▶ **Given records**:
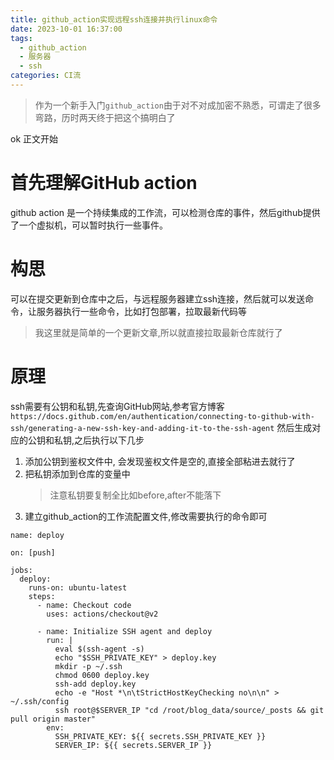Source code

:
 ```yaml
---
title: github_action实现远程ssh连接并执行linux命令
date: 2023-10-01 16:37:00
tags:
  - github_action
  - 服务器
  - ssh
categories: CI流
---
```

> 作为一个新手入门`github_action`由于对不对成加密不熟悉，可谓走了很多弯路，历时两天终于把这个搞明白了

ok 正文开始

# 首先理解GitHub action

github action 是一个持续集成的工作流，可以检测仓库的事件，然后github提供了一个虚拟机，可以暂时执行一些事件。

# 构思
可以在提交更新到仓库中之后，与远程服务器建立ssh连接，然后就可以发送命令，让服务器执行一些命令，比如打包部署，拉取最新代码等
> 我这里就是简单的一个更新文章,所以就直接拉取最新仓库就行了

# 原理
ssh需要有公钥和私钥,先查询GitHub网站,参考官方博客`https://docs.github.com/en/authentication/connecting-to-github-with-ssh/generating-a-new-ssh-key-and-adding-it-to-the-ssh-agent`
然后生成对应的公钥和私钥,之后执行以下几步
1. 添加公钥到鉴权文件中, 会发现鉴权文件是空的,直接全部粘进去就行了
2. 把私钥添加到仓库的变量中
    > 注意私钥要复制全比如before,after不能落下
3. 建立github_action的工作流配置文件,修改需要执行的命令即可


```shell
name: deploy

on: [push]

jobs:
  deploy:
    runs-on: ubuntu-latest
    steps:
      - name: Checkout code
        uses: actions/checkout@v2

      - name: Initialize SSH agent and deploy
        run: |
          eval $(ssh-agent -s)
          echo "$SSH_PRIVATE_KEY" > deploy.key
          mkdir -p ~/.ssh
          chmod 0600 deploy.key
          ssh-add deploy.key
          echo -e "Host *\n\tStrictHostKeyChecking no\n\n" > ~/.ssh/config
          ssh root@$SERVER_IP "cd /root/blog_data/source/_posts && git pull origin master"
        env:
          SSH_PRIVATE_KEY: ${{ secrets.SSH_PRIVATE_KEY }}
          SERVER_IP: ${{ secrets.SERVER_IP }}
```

▶ **Exercise prompt**: Your task is a word-for-word transcription of the entries, leaving out all pictures.

▶ **Solved problem**:
Source code

:
 ```yaml
---
title: github_action实现远程ssh连接并执行linux命令
date: 2023-10-01 16:37:00
tags:
  - github_action
  - 服务器
  - ssh
categories: CI流
---
```

> 作为一个新手入门`github_action`由于对不对成加密不熟悉，可谓走了很多弯路，历时两天终于把这个搞明白了

ok 正文开始

# 首先理解GitHub action

github action 是一个持续集成的工作流，可以检测仓库的事件，然后github提供了一个虚拟机，可以暂时执行一些事件。

# 构思
可以在提交更新到仓库中之后，与远程服务器建立ssh连接，然后就可以发送命令，让服务器执行一些命令，比如打包部署，拉取最新代码等
> 我这里就是简单的一个更新文章,所以就直接拉取最新仓库就行了

# 原理
ssh需要有公钥和私钥,先查询GitHub网站,参考官方博客`https://docs.github.com/en/authentication/connecting-to-github-with-ssh/generating-a-new-ssh-key-and-adding-it-to-the-ssh-agent`
然后生成对应的公钥和私钥,之后执行以下几步
1. 添加公钥到鉴权文件中, 会发现鉴权文件是空的,直接全部粘进去就行了
2. 把私钥添加到仓库的变量中
    > 注意私钥要复制全比如before,after不能落下
3. 建立github_action的工作流配置文件,修改需要执行的命令即可


```shell
name: deploy

on: [push]

jobs:
  deploy:
    runs-on: ubuntu-latest
    steps:
      - name: Checkout code
        uses: actions/checkout@v2

      - name: Initialize SSH agent and deploy
        run: |
          eval $(ssh-agent -s)
          echo "$SSH_PRIVATE_KEY" > deploy.key
          mkdir -p ~/.ssh
          chmod 0600 deploy.key
          ssh-add deploy.key
          echo -e "Host *\n\tStrictHostKeyChecking no\n\n" > ~/.ssh/config
          ssh root@$SERVER_IP "cd /root/blog_data/source/_posts && git pull origin master"
        env:
          SSH_PRIVATE_KEY: ${{ secrets.SSH_PRIVATE_KEY }}
          SERVER_IP: ${{ secrets.SERVER_IP }}
```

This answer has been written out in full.